« What's new in Oracle's 11g release? | Main | Private Data Cloud: 'Do It Yourself' with Eucalyptus »

September 15, 2009

Infinispan narrows the gap between open source and commercial data caches

Recently I attended a lecture presented by Manik Surtani, JBoss Cache & Infinispan project lead. The goal of the talk was to provide a technical overview of both products and outline Infinispan's road-map. Infinispan is the successor to the open-source JBoss Cache. JBoss Cache was originally targeted at simple web page caching and Infinispan builds on this to take it into the Cloud paradigm.

Why did I attend? Well, over the past few years I have worked on projects that have used commercial  distributed caching (aka data grid) technologies such as GemFire, GigaSpaces XAP or Oracle Coherence. These projects required more functionality than is currently provided by open-source solutions such as memcached or EHCache. Looking at the road-map for Infinispan, I was struck by its ambition – will it provide the functionality that I need?

Many of the projects that I have been involved in do not use a cache solely for the reading of frequently accessed data. This is a common scenario when using caching technologies and is prevalent in the Web 2.0 world (Facebook, Twitter etc.). The applications that I work with process large amounts of data (up to a million objects per day), performing massive numbers of ad-hoc reads, write and update operations.

What must a cache provide?

  • Persistence – the cache must be able to persist all changes made to objects to the underlying storage (e.g. database)
  • Cache querying – it must be possible to perform ad-hoc queries for objects that match specified criteria (e.g. using SQL)
  • High Availability – if one of cache nodes fails, other nodes take over. No cached information is lost and the user does not experience any down-time
  • Scalability – the cache must be horizontally scalable. To reduce the load I can simply add another machine
  • Data partitioning – the cache must allow distributing cached of data on multiple nodes using explicitly written partitioning criteria
  • Language bindings – the cache must be accessible for clients developed in various programming languages
  • Documentation and support – the cache must have extensive and clear documentation with an active community

Feature comparison

Based on the above criteria, I want to perform a quick comparison between JBoss Cache, Infinispan and  the commercial GigaSpaces XAP. Other leading commercial caches, Oracle Coherence and GemFire  have been reviewed internally and will feature in future posts. This table is not a full comparison of all products, only a chosen selection.

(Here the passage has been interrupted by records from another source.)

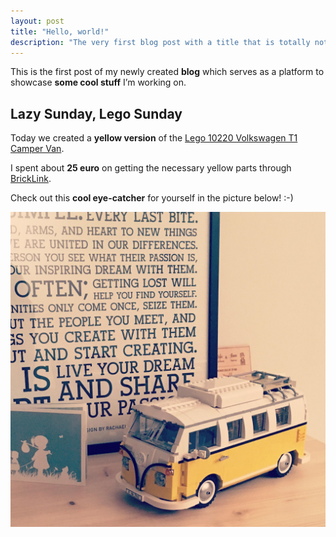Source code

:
 ```yaml
---
layout: post
title: "Hello, world!"
description: "The very first blog post with a title that is totally not cliché"
---
```


This is the first post of my newly created **blog** which serves as a platform to showcase **some cool stuff** I&rsquo;m working on.

## Lazy Sunday, Lego Sunday

Today we created a **yellow version** of the [Lego 10220 Volkswagen T1 Camper Van](https://shop.lego.com/en-BE/Volkswagen-T1-Camper-Van-10220).

I spent about **25 euro** on getting the necessary yellow parts through [BrickLink](http://www.bricklink.com/).

Check out this **cool eye-catcher** for yourself in the picture below! :-)

![Lego 10220 Yellow Volkswagen T1 Camper Van](/images/lego-vw-t1-camper-van.jpg)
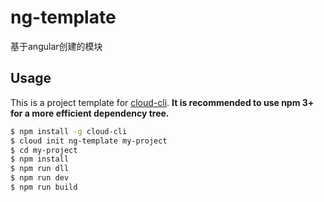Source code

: # ng-template
基于angular创建的模块

## Usage

This is a project template for [cloud-cli](https://github.com/cklwblove/cloud-cli). **It is recommended to use npm 3+ for a more efficient dependency tree.**

``` bash
$ npm install -g cloud-cli
$ cloud init ng-template my-project
$ cd my-project
$ npm install
$ npm run dll
$ npm run dev
$ npm run build
```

Feature GigaSpaces XAP 7.0 JBoss Cache Core 3.2.0 Inifinispan 4.0.0 Beta 1
Persistence

Mirror service that persists to the underlying storage

Passivation saves cached data to the underlying storage Passivation saves cached data to the underlying storage
Cache querying Subset of SQL supported Lack of SQL support (or any other simplified data query language support) Scheduled full text search (future regexp support addition possible)
Scalability Horizontally scalable Horizontally scalable Horizontally scalable
High Availability Fully supported using backup spaces Incomplete HA support (if cache is run as Session EJB) Fully supported using redundant distribution mode
Data partitioning Fully supported Unsupported Fully supported
Language bindings Java, C++, .NET, Ruby Java Java
Planned (via memcached protocol): PHP, Python, Ruby or C
Documentation and developer support Comprehensive documentation and a highly active user forum Incomplete and slightly disordered documentation Incomplete and slightly disordered documentation

The feature comparison table shows that GigaSpaces XAP provides all the features that I am looking for. JBoss Cache is missing many features, most notably the lack of support for data partitioning. What is of great importance is that Infinispan currently supports or is scheduled to support all the features that I require.

Infinispan innovation

Back to the Java Developers' Day Workshop in Krakow, one key thing that grabbed my attention during the presentation was the discussion on dynamic routing. Why? Let's suppose we have the following scenario using GigaSpaces XAP:

I configure the application to run 10 spaces on 3 machines and deploy. Later, as the number of users grow, we dynamically add more machines to cope with the increased demand. Suddenly we have an unexpected peak in users and want to add 2 more machines, but can't.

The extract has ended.